* [What you should do]: The records that follow are to be repeated without alteration.

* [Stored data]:
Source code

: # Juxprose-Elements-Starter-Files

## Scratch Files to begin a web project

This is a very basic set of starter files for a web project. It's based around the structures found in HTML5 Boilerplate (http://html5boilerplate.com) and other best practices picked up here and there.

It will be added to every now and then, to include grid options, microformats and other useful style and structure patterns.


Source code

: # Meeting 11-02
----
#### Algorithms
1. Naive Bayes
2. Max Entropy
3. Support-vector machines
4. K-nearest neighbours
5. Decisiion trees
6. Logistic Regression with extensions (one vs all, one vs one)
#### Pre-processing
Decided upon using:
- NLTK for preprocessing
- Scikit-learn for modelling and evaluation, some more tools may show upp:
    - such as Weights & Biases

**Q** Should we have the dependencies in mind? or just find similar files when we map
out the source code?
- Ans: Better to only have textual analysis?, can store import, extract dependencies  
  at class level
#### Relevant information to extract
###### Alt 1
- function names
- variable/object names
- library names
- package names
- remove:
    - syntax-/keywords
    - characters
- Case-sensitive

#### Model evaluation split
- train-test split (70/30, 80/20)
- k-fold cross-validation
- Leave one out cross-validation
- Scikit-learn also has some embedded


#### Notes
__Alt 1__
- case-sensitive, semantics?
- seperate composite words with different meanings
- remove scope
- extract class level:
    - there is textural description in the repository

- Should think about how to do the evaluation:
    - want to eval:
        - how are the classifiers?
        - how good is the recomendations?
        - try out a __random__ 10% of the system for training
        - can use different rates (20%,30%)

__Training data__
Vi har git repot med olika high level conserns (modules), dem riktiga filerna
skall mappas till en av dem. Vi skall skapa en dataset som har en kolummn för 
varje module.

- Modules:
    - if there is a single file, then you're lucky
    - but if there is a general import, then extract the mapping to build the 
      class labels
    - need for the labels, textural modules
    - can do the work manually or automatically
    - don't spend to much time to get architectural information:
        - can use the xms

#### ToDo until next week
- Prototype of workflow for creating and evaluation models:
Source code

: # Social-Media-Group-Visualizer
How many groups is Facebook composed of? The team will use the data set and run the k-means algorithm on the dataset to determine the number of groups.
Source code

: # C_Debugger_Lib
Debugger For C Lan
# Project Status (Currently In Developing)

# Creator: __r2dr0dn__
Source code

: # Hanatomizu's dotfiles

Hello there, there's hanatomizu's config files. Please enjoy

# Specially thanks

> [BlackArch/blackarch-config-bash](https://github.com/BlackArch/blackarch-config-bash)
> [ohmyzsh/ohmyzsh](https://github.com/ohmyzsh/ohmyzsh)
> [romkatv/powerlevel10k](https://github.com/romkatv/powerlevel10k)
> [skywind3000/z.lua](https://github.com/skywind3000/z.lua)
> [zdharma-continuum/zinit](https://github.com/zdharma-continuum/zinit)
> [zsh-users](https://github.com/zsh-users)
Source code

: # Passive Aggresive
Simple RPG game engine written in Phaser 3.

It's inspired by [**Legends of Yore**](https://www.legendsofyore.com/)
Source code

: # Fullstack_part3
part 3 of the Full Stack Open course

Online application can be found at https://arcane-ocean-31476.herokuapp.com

* [Exercise response]:
Source code

: # Juxprose-Elements-Starter-Files

## Scratch Files to begin a web project

This is a very basic set of starter files for a web project. It's based around the structures found in HTML5 Boilerplate (http://html5boilerplate.com) and other best practices picked up here and there.

It will be added to every now and then, to include grid options, microformats and other useful style and structure patterns.


Source code

: # Meeting 11-02
----
#### Algorithms
1. Naive Bayes
2. Max Entropy
3. Support-vector machines
4. K-nearest neighbours
5. Decisiion trees
6. Logistic Regression with extensions (one vs all, one vs one)
#### Pre-processing
Decided upon using:
- NLTK for preprocessing
- Scikit-learn for modelling and evaluation, some more tools may show upp:
    - such as Weights & Biases

**Q** Should we have the dependencies in mind? or just find similar files when we map
out the source code?
- Ans: Better to only have textual analysis?, can store import, extract dependencies  
  at class level
#### Relevant information to extract
###### Alt 1
- function names
- variable/object names
- library names
- package names
- remove:
    - syntax-/keywords
    - characters
- Case-sensitive

#### Model evaluation split
- train-test split (70/30, 80/20)
- k-fold cross-validation
- Leave one out cross-validation
- Scikit-learn also has some embedded


#### Notes
__Alt 1__
- case-sensitive, semantics?
- seperate composite words with different meanings
- remove scope
- extract class level:
    - there is textural description in the repository

- Should think about how to do the evaluation:
    - want to eval:
        - how are the classifiers?
        - how good is the recomendations?
        - try out a __random__ 10% of the system for training
        - can use different rates (20%,30%)

__Training data__
Vi har git repot med olika high level conserns (modules), dem riktiga filerna
skall mappas till en av dem. Vi skall skapa en dataset som har en kolummn för 
varje module.

- Modules:
    - if there is a single file, then you're lucky
    - but if there is a general import, then extract the mapping to build the 
      class labels
    - need for the labels, textural modules
    - can do the work manually or automatically
    - don't spend to much time to get architectural information:
        - can use the xms

#### ToDo until next week
- Prototype of workflow for creating and evaluation models:
Source code

: # Social-Media-Group-Visualizer
How many groups is Facebook composed of? The team will use the data set and run the k-means algorithm on the dataset to determine the number of groups.
Source code

: # C_Debugger_Lib
Debugger For C Lan
# Project Status (Currently In Developing)

# Creator: __r2dr0dn__
Source code

: # Hanatomizu's dotfiles

Hello there, there's hanatomizu's config files. Please enjoy

# Specially thanks

> [BlackArch/blackarch-config-bash](https://github.com/BlackArch/blackarch-config-bash)
> [ohmyzsh/ohmyzsh](https://github.com/ohmyzsh/ohmyzsh)
> [romkatv/powerlevel10k](https://github.com/romkatv/powerlevel10k)
> [skywind3000/z.lua](https://github.com/skywind3000/z.lua)
> [zdharma-continuum/zinit](https://github.com/zdharma-continuum/zinit)
> [zsh-users](https://github.com/zsh-users)
Source code

: # Passive Aggresive
Simple RPG game engine written in Phaser 3.

It's inspired by [**Legends of Yore**](https://www.legendsofyore.com/)
Source code

: # Fullstack_part3
part 3 of the Full Stack Open course

Online application can be found at https://arcane-ocean-31476.herokuapp.com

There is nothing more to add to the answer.